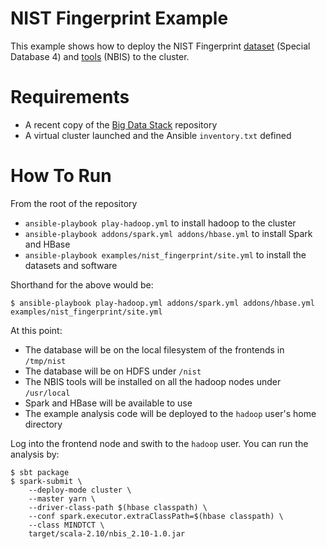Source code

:# NIST Fingerprint Example

This example shows how to deploy the NIST Fingerprint [dataset] (Special Database 4) and [tools] (NBIS) to the cluster.


[dataset]: http://www.nist.gov/srd/nistsd4.cfm
[tools]: http://www.nist.gov/itl/iad/ig/nigos.cfm


# Requirements

- A recent copy of the [Big Data Stack] repository
- A virtual cluster launched and the Ansible `inventory.txt` defined

[Big Data Stack]: https://github.com/futuresystems/big-data-stack

# How To Run

From the root of the repository 

- `ansible-playbook play-hadoop.yml` to install hadoop to the cluster
- `ansible-playbook addons/spark.yml addons/hbase.yml` to install Spark and HBase
- `ansible-playbook examples/nist_fingerprint/site.yml` to install the datasets and software

Shorthand for the above would be:

```
$ ansible-playbook play-hadoop.yml addons/spark.yml addons/hbase.yml examples/nist_fingerprint/site.yml
```

At this point:

- The database will be on the local filesystem of the frontends in `/tmp/nist`
- The database will be on HDFS under `/nist`
- The NBIS tools will be installed on all the hadoop nodes under `/usr/local`
- Spark and HBase will be available to use
- The example analysis code will be deployed to the `hadoop` user's home directory

Log into the frontend node and swith to the `hadoop` user.
You can run the analysis by:

```
$ sbt package
$ spark-submit \
    --deploy-mode cluster \
    --master yarn \
    --driver-class-path $(hbase classpath) \
    --conf spark.executor.extraClassPath=$(hbase classpath) \
    --class MINDTCT \
    target/scala-2.10/nbis_2.10-1.0.jar
```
· · · · · · ·
> _WHAT THE TASK REQUIRES_: Pictures are to be left out; repeat all the remaining data exactly.

> _COMPLETED TASK_:
Source code

:# NIST Fingerprint Example

This example shows how to deploy the NIST Fingerprint [dataset] (Special Database 4) and [tools] (NBIS) to the cluster.


[dataset]: http://www.nist.gov/srd/nistsd4.cfm
[tools]: http://www.nist.gov/itl/iad/ig/nigos.cfm


# Requirements

- A recent copy of the [Big Data Stack] repository
- A virtual cluster launched and the Ansible `inventory.txt` defined

[Big Data Stack]: https://github.com/futuresystems/big-data-stack

# How To Run

From the root of the repository 

- `ansible-playbook play-hadoop.yml` to install hadoop to the cluster
- `ansible-playbook addons/spark.yml addons/hbase.yml` to install Spark and HBase
- `ansible-playbook examples/nist_fingerprint/site.yml` to install the datasets and software

Shorthand for the above would be:

```
$ ansible-playbook play-hadoop.yml addons/spark.yml addons/hbase.yml examples/nist_fingerprint/site.yml
```

At this point:

- The database will be on the local filesystem of the frontends in `/tmp/nist`
- The database will be on HDFS under `/nist`
- The NBIS tools will be installed on all the hadoop nodes under `/usr/local`
- Spark and HBase will be available to use
- The example analysis code will be deployed to the `hadoop` user's home directory

Log into the frontend node and swith to the `hadoop` user.
You can run the analysis by:

```
$ sbt package
$ spark-submit \
    --deploy-mode cluster \
    --master yarn \
    --driver-class-path $(hbase classpath) \
    --conf spark.executor.extraClassPath=$(hbase classpath) \
    --class MINDTCT \
    target/scala-2.10/nbis_2.10-1.0.jar
```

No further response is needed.